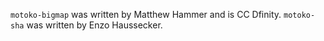 `motoko-bigmap` was written by Matthew Hammer and is CC Dfinity.
`motoko-sha` was written by Enzo Haussecker.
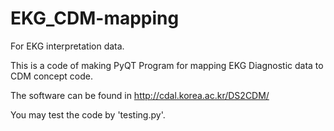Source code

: # EKG_CDM-mapping
For EKG interpretation data.

This is a code of making PyQT Program for mapping EKG Diagnostic data to CDM concept code.

The software can be found in http://cdal.korea.ac.kr/DS2CDM/


You may test the code by 'testing.py'.
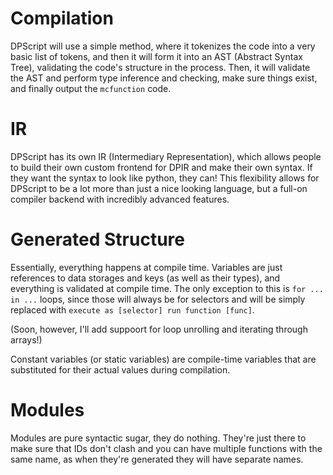 # Compilation

DPScript will use a simple method, where it tokenizes the code into a very basic list
of tokens, and then it will form it into an AST (Abstract Syntax Tree), validating the
code's structure in the process. Then, it will validate the AST and perform type
inference and checking, make sure things exist, and finally output the `mcfunction` code.

# IR

DPScript has its own IR (Intermediary Representation), which allows people to build their
own custom frontend for DPIR and make their own syntax. If they want the syntax to look
like python, they can! This flexibility allows for DPScript to be a lot more than just a
nice looking language, but a full-on compiler backend with incredibly advanced features.

# Generated Structure

Essentially, everything happens at compile time. Variables are just references to data
storages and keys (as well as their types), and everything is validated at compile time.
The only exception to this is `for ... in ...` loops, since those will always be for
selectors and will be simply replaced with `execute as [selector] run function [func]`.

(Soon, however, I'll add suppoort for loop unrolling and iterating through arrays!)

Constant variables (or static variables) are compile-time variables that are substituted
for their actual values during compilation.

# Modules

Modules are pure syntactic sugar, they do nothing. They're just there to make sure that
IDs don't clash and you can have multiple functions with the same name, as when they're
generated they will have separate names.
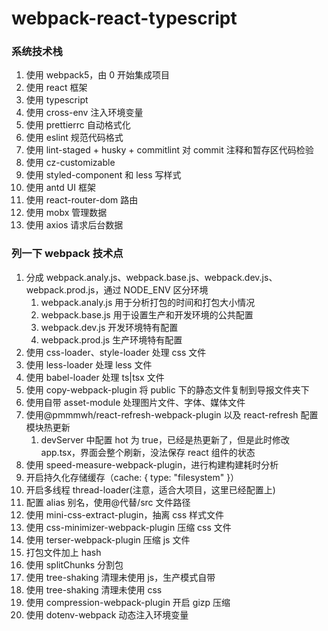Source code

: # webpack-react-typescript

### 系统技术栈

1. 使用 webpack5，由 0 开始集成项目
2. 使用 react 框架
3. 使用 typescript
4. 使用 cross-env 注入环境变量
5. 使用 prettierrc 自动格式化
6. 使用 eslint 规范代码格式
7. 使用 lint-staged + husky + commitlint 对 commit 注释和暂存区代码检验
8. 使用 cz-customizable
9. 使用 styled-component 和 less 写样式
10. 使用 antd UI 框架
11. 使用 react-router-dom 路由
12. 使用 mobx 管理数据
13. 使用 axios 请求后台数据

### 列一下 webpack 技术点

1. 分成 webpack.analy.js、webpack.base.js、webpack.dev.js、webpack.prod.js，通过 NODE_ENV 区分环境
   1. webpack.analy.js 用于分析打包的时间和打包大小情况
   2. webpack.base.js 用于设置生产和开发环境的公共配置
   3. webpack.dev.js 开发环境特有配置
   4. webpack.prod.js 生产环境特有配置
2. 使用 css-loader、style-loader 处理 css 文件
3. 使用 less-loader 处理 less 文件
4. 使用 babel-loader 处理 ts|tsx 文件
5. 使用 copy-webpack-plugin 将 public 下的静态文件复制到导报文件夹下
6. 使用自带 asset-module 处理图片文件、字体、媒体文件
7. 使用@pmmmwh/react-refresh-webpack-plugin 以及 react-refresh 配置模块热更新
   1. devServer 中配置 hot 为 true，已经是热更新了，但是此时修改 app.tsx，界面会整个刷新，没法保存 react 组件的状态
8. 使用 speed-measure-webpack-plugin，进行构建构建耗时分析
9. 开启持久化存储缓存（cache: { type: "filesystem" }）
10. 开启多线程 thread-loader(注意，适合大项目，这里已经配置上)
11. 配置 alias 别名，使用@代替/src 文件路径
12. 使用 mini-css-extract-plugin，抽离 css 样式文件
13. 使用 css-minimizer-webpack-plugin 压缩 css 文件
14. 使用 terser-webpack-plugin 压缩 js 文件
15. 打包文件加上 hash
16. 使用 splitChunks 分割包
17. 使用 tree-shaking 清理未使用 js，生产模式自带
18. 使用 tree-shaking 清理未使用 css
19. 使用 compression-webpack-plugin 开启 gizp 压缩
20. 使用 dotenv-webpack 动态注入环境变量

□ □ □ □ □

### Task details
Above are several records. Count the lines among them that contain "清理未使用" and give only the total.

### Expected output
2